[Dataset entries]
*** Begin section ***
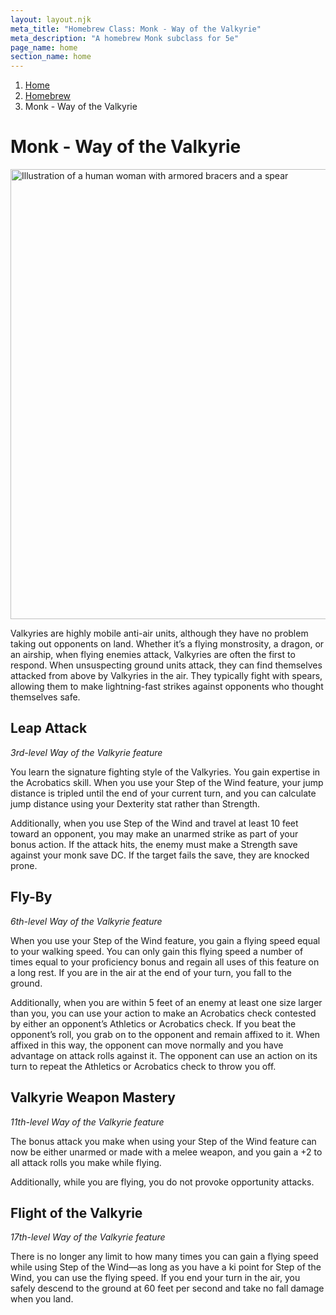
 ```yaml
---
layout: layout.njk
meta_title: "Homebrew Class: Monk - Way of the Valkyrie"
meta_description: "A homebrew Monk subclass for 5e"
page_name: home
section_name: home
---
```


<div id="breadcrumbs"></div>

1. [Home](/)
2. [Homebrew](/5e-homebrew/)
3. Monk - Way of the Valkyrie

# Monk - Way of the Valkyrie

<img
  src="/images/Monk-Way-of-the-Valkyrie-Muted.webp"
  srcset="/images/Monk - Way of the Valkyrie - Muted - 720.webp 720w,
          /images/Monk-Way-of-the-Valkyrie-Muted.webp 1536w"
  sizes="(min-width: 768px) 768px,
         360px"
  alt="Illustration of a human woman with armored bracers and a spear"
  class="hero"
  height="720" width="720" />

Valkyries are highly mobile anti-air units, although they have no problem taking out opponents on land. Whether it’s a flying monstrosity, a dragon, or an airship, when flying enemies attack, Valkyries are often the first to respond. When unsuspecting ground units attack, they can find themselves attacked from above by Valkyries in the air. They typically fight with spears, allowing them to make lightning-fast strikes against opponents who thought themselves safe.

## Leap Attack

_3rd-level Way of the Valkyrie feature_

You learn the signature fighting style of the Valkyries. You gain expertise in the Acrobatics skill. When you use your Step of the Wind feature, your jump distance is tripled until the end of your current turn, and you can calculate jump distance using your Dexterity stat rather than Strength.

Additionally, when you use Step of the Wind and travel at least 10 feet toward an opponent, you may make an unarmed strike as part of your bonus action. If the attack hits, the enemy must make a Strength save against your monk save DC. If the target fails the save, they are knocked prone.

## Fly-By

_6th-level Way of the Valkyrie feature_

When you use your Step of the Wind feature, you gain a flying speed equal to your walking speed. You can only gain this flying speed a number of times equal to your proficiency bonus and regain all uses of this feature on a long rest. If you are in the air at the end of your turn, you fall to the ground.

Additionally, when you are within 5 feet of an enemy at least one size larger than you, you can use your action to make an Acrobatics check contested by either an opponent’s Athletics or Acrobatics check. If you beat the opponent’s roll, you grab on to the opponent and remain affixed to it. When affixed in this way, the opponent can move normally and you have advantage on attack rolls against it. The opponent can use an action on its turn to repeat the Athletics or Acrobatics check to throw you off.

## Valkyrie Weapon Mastery

_11th-level Way of the Valkyrie feature_

The bonus attack you make when using your Step of the Wind feature can now be either unarmed or made with a melee weapon, and you gain a +2 to all attack rolls you make while flying.

Additionally, while you are flying, you do not provoke opportunity attacks.

## Flight of the Valkyrie

_17th-level Way of the Valkyrie feature_

There is no longer any limit to how many times you can gain a flying speed while using Step of the Wind—as long as you have a ki point for Step of the Wind, you can use the flying speed. If you end your turn in the air, you safely descend to the ground at 60 feet per second and take no fall damage when you land.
*** End section ***
Assigned task
In your copy, include no pictures; print every line above exactly.

Answer to this task
 ```yaml
---
layout: layout.njk
meta_title: "Homebrew Class: Monk - Way of the Valkyrie"
meta_description: "A homebrew Monk subclass for 5e"
page_name: home
section_name: home
---
```


<div id="breadcrumbs"></div>

1. [Home](/)
2. [Homebrew](/5e-homebrew/)
3. Monk - Way of the Valkyrie

# Monk - Way of the Valkyrie

<img
  src="/images/Monk-Way-of-the-Valkyrie-Muted.webp"
  srcset="/images/Monk - Way of the Valkyrie - Muted - 720.webp 720w,
          /images/Monk-Way-of-the-Valkyrie-Muted.webp 1536w"
  sizes="(min-width: 768px) 768px,
         360px"
  alt="Illustration of a human woman with armored bracers and a spear"
  class="hero"
  height="720" width="720" />

Valkyries are highly mobile anti-air units, although they have no problem taking out opponents on land. Whether it’s a flying monstrosity, a dragon, or an airship, when flying enemies attack, Valkyries are often the first to respond. When unsuspecting ground units attack, they can find themselves attacked from above by Valkyries in the air. They typically fight with spears, allowing them to make lightning-fast strikes against opponents who thought themselves safe.

## Leap Attack

_3rd-level Way of the Valkyrie feature_

You learn the signature fighting style of the Valkyries. You gain expertise in the Acrobatics skill. When you use your Step of the Wind feature, your jump distance is tripled until the end of your current turn, and you can calculate jump distance using your Dexterity stat rather than Strength.

Additionally, when you use Step of the Wind and travel at least 10 feet toward an opponent, you may make an unarmed strike as part of your bonus action. If the attack hits, the enemy must make a Strength save against your monk save DC. If the target fails the save, they are knocked prone.

## Fly-By

_6th-level Way of the Valkyrie feature_

When you use your Step of the Wind feature, you gain a flying speed equal to your walking speed. You can only gain this flying speed a number of times equal to your proficiency bonus and regain all uses of this feature on a long rest. If you are in the air at the end of your turn, you fall to the ground.

Additionally, when you are within 5 feet of an enemy at least one size larger than you, you can use your action to make an Acrobatics check contested by either an opponent’s Athletics or Acrobatics check. If you beat the opponent’s roll, you grab on to the opponent and remain affixed to it. When affixed in this way, the opponent can move normally and you have advantage on attack rolls against it. The opponent can use an action on its turn to repeat the Athletics or Acrobatics check to throw you off.

## Valkyrie Weapon Mastery

_11th-level Way of the Valkyrie feature_

The bonus attack you make when using your Step of the Wind feature can now be either unarmed or made with a melee weapon, and you gain a +2 to all attack rolls you make while flying.

Additionally, while you are flying, you do not provoke opportunity attacks.

## Flight of the Valkyrie

_17th-level Way of the Valkyrie feature_

There is no longer any limit to how many times you can gain a flying speed while using Step of the Wind—as long as you have a ki point for Step of the Wind, you can use the flying speed. If you end your turn in the air, you safely descend to the ground at 60 feet per second and take no fall damage when you land.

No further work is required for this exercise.